Manuscript Screening Boy and Manuscript Submitting Girl - Bölüm 7
Çevirmen: Roza Düzenleyen: Hiyoko
Son Söz
Üç ay sonra.
Kasım ayı, sonbaharın sonları.
Altın rengine boyanmış mağbet ağaçlarının arasından geçtikten sonra Ao, ara sokaktaki kafenin önünde bisikletini durdurdu ve kapıyı açtı.
Duvarın yanındaki masada yazı yazan Hiyuki başını kaldırıp gülümsedi.
“Pardon, komite toplantısı uzatılmıştı, çok bekledin mi?”
“Hiç de bile.”
Hiyuki, hafifçe başını salladı. Aralık ayında sunulacak yeni bir çalışma yazıyordu.

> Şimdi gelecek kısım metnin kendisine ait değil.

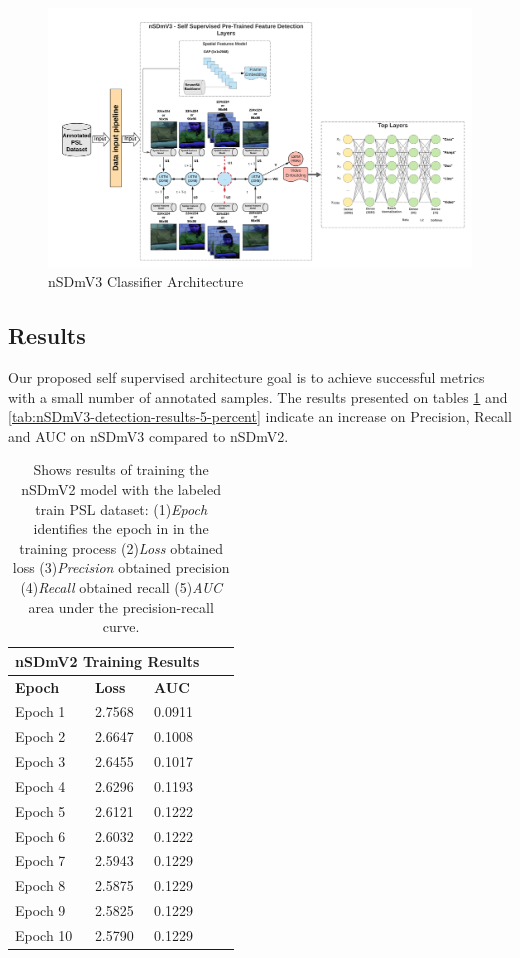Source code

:\documentclass[twocolumn,conference]{article}
\begin{document}
\begin{figure}[hbt!]
\includegraphics[width=\textwidth,height=\textheight,keepaspectratio]{images/nsdmv3-classifier-architecture.png}
\caption{nSDmV3 Classifier Architecture}
\label{fig:nsdmv3-classifier-architecture}
\end{figure}

\subsection{Results}\label{results}
Our proposed self supervised architecture goal is to achieve successful metrics with a small number of annotated samples. The results presented on tables \ref{tab:nSDmV2-detection-results-5-percent} and \ref{tab:nSDmV3-detection-results-5-percent} indicate an increase on Precision, Recall and AUC on nSDmV3 compared to nSDmV2.

\begin{table}
\captionsetup{font=footnotesize}
\centering
\begin{tabular}{ p{2.8cm} p{2.8cm} p{2.8cm} p{2.8cm} p{2.8cm} }
\toprule
\multicolumn{3}{c}{\textbf{nSDmV2 Training Results}} \\
\hline
\hline
\textbf{Epoch}&	\textbf{Loss}		&\textbf{AUC} \\
\hline
\midrule
Epoch 1&	2.7568&	0.0911\\
Epoch 2&	2.6647&	0.1008\\
Epoch 3&	2.6455&	0.1017\\
Epoch 4&	2.6296&	0.1193\\
Epoch 5&	2.6121&	0.1222\\
Epoch 6&	2.6032&	0.1222\\
Epoch 7&	2.5943&	0.1229\\
Epoch 8&	2.5875&	0.1229\\
Epoch 9&	2.5825&	0.1229\\
Epoch 10&	2.5790&	0.1229\\
\bottomrule
\end{tabular}
\caption{Shows results of training the nSDmV2 model with the labeled train PSL dataset: (1)\textit{Epoch} identifies the epoch in in the training process (2)\textit{Loss} obtained loss (3)\textit{Precision} obtained precision (4)\textit{Recall} obtained recall (5)\textit{AUC} area under the precision-recall curve.}
\label{tab:nSDmV2-detection-results-5-percent}
\end{table}
\end{document}
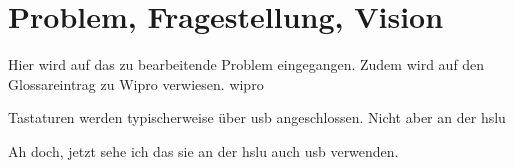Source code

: \chapter{Problem, Fragestellung, Vision}


Hier wird auf das zu bearbeitende Problem eingegangen. Zudem wird auf den Glossareintrag zu Wipro verwiesen. \gls{wipro}

Tastaturen werden typischerweise über \gls{usb} angeschlossen. Nicht aber an der \gls{hslu}

Ah doch, jetzt sehe ich das sie an der \gls{hslu} auch \gls{usb} verwenden.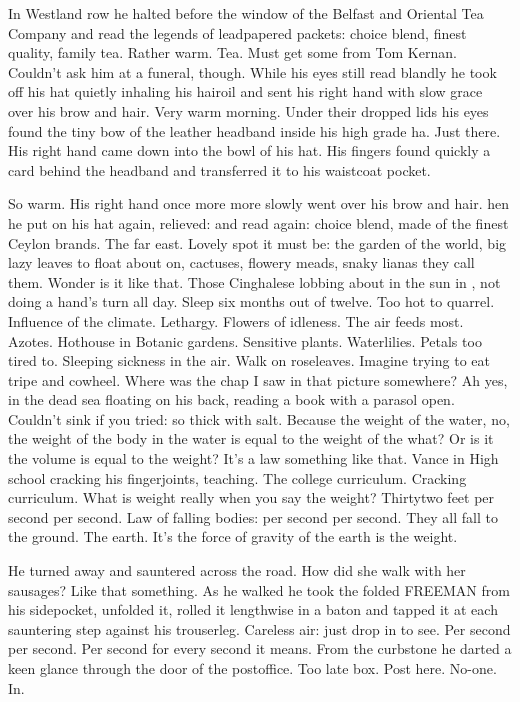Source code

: In Westland row
he halted before the window of the Belfast and Oriental Tea Company
and read the legends of leadpapered packets:
choice blend, finest quality, family tea.
Rather warm.
Tea.
Must get some from Tom Kernan.
Couldn't ask him at a funeral, though.
While his eyes still read blandly
he took off his hat
quietly inhaling his hairoil
and sent his right hand with slow grace over his brow and hair.
Very warm morning.
Under their dropped lids
his eyes found the tiny bow of the leather headband inside his high grade ha.
Just there.
His right hand came down into the bowl of his hat.
His fingers found quickly a card behind the headband
and transferred it to his waistcoat pocket.

So warm.
His right hand once more more slowly went over his brow and hair. 
hen he put on his hat again, relieved:
and read again:
choice blend, made of the finest Ceylon brands.
The far east.
Lovely spot it must be:
the garden of the world,
big lazy leaves to float about on,
cactuses, flowery meads,
snaky lianas they call them.
Wonder is it like that.
Those Cinghalese lobbing about in the sun in ,
not doing a hand's turn all day.
Sleep six months out of twelve.
Too hot to quarrel.
Influence of the climate.
Lethargy.
Flowers of idleness.
The air feeds most.
Azotes.
Hothouse in Botanic gardens.
Sensitive plants.
Waterlilies.
Petals too tired to.
Sleeping sickness in the air.
Walk on roseleaves.
Imagine trying to eat tripe and cowheel.
Where was the chap I saw in that picture somewhere?
Ah yes, in the dead sea floating on his back,
reading a book with a parasol open.
Couldn't sink if you tried:
so thick with salt.
Because the weight of the water,
no, the weight of the
body in the water
is equal to the weight of the what?
Or is it the volume
is equal to the weight?
It's a law something like that.
Vance in High school cracking his fingerjoints, teaching.
The college curriculum.
Cracking curriculum.
What is weight really when you say the weight?
Thirtytwo feet per second per second.
Law of falling bodies:
per second per second.
They all fall to the ground.
The earth.
It's the force of gravity of the earth
is the weight.

He turned away and sauntered across the road. How did she walk with her
sausages? Like that something. As he walked he took the folded FREEMAN
from his sidepocket, unfolded it, rolled it lengthwise in a baton and
tapped it at each sauntering step against his trouserleg. Careless air:
just drop in to see. Per second per second. Per second for every second
it means. From the curbstone he darted a keen glance through the door of
the postoffice. Too late box. Post here. No-one. In.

Okuldan sonra, hafif romanlar hakkında sohbet etmek ve şimdiye kadar yazdığı çalışmaları tartışmak için bu kafede, Hiyuki ile buluşuyorlardı. Zaman zaman sinema veya Planetaryum gibi yerlere de giderlerdi.
Sınıf arkadaşları, Hiyuki’ye “Ao’nun kız arkadaşı.”, Ao’ya ise “Hiyuki’nin erkek arkadaşı.” diyorlardı.
İkisi de inkâr etmiyordu.
“Yaz aylarında gönderdiğin giriş için seçim sonucu internette yayınlandı.”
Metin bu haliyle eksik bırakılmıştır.